Activity :: Comb the records below for the string "blog" and copy each line where it turns up.
(Beginning of Working data)
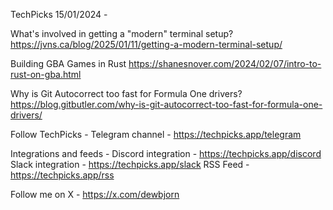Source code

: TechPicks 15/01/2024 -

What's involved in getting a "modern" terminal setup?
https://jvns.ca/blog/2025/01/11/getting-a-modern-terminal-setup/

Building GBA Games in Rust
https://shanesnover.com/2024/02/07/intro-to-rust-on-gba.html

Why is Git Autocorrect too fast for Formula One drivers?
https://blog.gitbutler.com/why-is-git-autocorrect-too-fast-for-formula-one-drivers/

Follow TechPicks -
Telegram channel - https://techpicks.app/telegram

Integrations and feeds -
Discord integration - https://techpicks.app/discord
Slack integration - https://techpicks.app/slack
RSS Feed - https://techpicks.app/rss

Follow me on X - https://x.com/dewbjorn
(End of Working data)
Output for this task ::
https://jvns.ca/blog/2025/01/11/getting-a-modern-terminal-setup/
https://blog.gitbutler.com/why-is-git-autocorrect-too-fast-for-formula-one-drivers/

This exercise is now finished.